Materials provided -
# # #
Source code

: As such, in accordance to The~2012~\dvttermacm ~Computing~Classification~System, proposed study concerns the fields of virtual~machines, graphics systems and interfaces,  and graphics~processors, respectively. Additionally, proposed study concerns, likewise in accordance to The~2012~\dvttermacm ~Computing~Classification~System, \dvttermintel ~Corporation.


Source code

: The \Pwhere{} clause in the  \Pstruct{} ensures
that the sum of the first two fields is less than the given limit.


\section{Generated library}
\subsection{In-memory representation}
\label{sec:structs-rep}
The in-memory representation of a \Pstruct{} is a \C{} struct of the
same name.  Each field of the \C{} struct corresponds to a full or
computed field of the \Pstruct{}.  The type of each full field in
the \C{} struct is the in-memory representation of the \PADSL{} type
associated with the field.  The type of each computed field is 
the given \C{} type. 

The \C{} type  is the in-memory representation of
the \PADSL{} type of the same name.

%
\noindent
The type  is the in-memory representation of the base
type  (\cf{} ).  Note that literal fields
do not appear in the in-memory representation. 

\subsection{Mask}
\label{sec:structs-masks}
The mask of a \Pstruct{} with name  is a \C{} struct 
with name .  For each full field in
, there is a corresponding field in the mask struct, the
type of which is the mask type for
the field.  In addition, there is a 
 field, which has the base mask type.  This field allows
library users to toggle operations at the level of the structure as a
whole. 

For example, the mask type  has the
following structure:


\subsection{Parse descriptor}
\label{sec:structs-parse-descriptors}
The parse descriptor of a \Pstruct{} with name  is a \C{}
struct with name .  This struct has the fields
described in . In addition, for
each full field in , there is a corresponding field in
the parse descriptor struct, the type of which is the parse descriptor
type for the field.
# # #
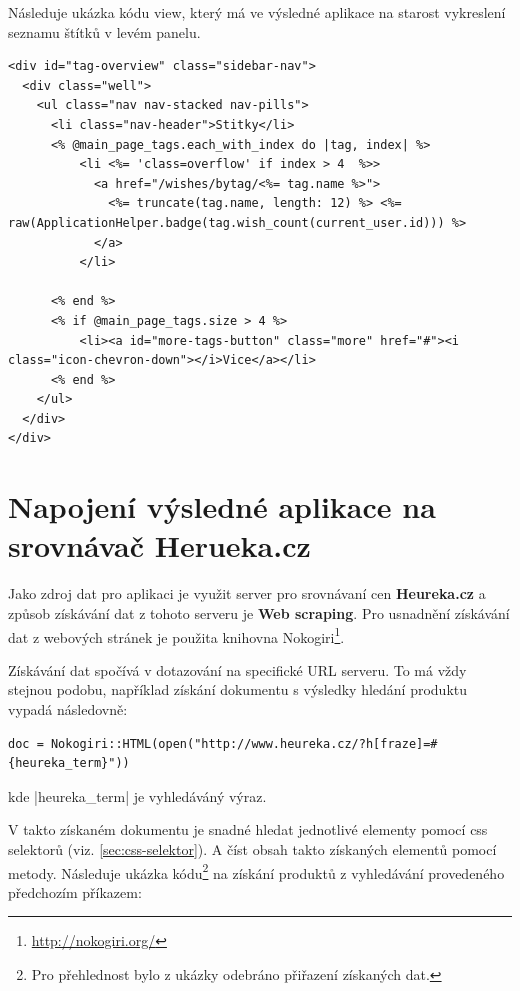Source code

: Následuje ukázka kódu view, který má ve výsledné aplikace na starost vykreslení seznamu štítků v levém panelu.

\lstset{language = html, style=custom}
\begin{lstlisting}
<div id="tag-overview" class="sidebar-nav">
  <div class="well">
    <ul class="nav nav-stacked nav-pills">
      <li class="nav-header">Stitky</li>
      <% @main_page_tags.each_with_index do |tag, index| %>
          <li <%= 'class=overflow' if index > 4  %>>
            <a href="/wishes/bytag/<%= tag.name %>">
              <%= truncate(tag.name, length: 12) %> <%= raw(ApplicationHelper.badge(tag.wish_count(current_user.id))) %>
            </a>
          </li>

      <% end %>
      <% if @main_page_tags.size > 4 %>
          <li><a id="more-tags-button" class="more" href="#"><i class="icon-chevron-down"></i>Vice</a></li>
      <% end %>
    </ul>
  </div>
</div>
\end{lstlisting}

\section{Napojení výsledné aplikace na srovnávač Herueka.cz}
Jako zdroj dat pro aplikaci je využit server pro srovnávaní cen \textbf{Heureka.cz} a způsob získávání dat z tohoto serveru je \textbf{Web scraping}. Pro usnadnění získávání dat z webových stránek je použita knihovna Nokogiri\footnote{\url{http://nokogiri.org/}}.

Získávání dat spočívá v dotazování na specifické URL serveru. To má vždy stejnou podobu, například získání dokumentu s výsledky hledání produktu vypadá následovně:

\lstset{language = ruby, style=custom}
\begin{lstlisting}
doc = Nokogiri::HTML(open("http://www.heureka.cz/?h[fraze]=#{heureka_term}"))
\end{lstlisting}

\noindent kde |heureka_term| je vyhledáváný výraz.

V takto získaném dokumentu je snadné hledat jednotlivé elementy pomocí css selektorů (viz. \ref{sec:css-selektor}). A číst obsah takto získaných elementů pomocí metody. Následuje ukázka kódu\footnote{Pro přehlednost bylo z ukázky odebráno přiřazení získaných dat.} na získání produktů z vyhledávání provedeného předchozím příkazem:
# # #
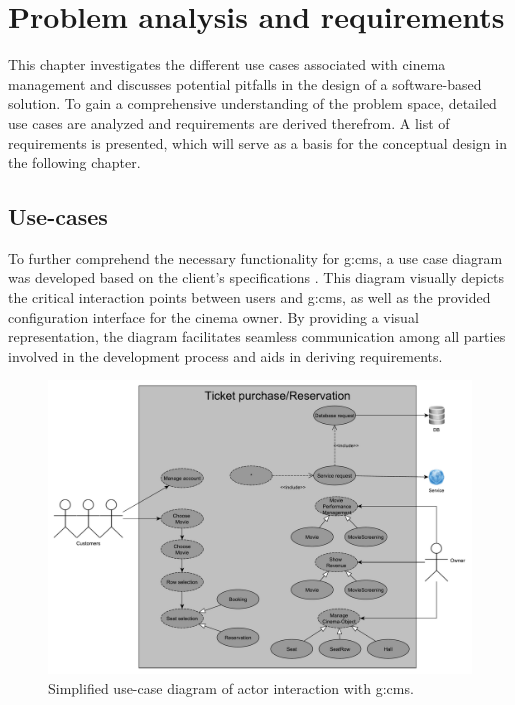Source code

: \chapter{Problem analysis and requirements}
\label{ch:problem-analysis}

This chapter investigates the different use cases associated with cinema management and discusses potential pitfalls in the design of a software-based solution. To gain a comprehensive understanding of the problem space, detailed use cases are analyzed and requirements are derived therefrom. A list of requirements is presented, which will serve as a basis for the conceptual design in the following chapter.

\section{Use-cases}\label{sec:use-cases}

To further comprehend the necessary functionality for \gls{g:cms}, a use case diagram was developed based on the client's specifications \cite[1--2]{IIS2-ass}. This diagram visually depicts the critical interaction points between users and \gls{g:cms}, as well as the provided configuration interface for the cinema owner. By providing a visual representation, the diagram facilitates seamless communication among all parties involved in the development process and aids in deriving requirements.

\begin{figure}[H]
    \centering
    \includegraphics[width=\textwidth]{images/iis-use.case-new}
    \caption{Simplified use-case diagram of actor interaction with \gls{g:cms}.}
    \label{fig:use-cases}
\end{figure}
# # #
Problem to work on -
For the word "kódu", count the lines of the listing above that hold it; the number alone is the answer.

Your response -
2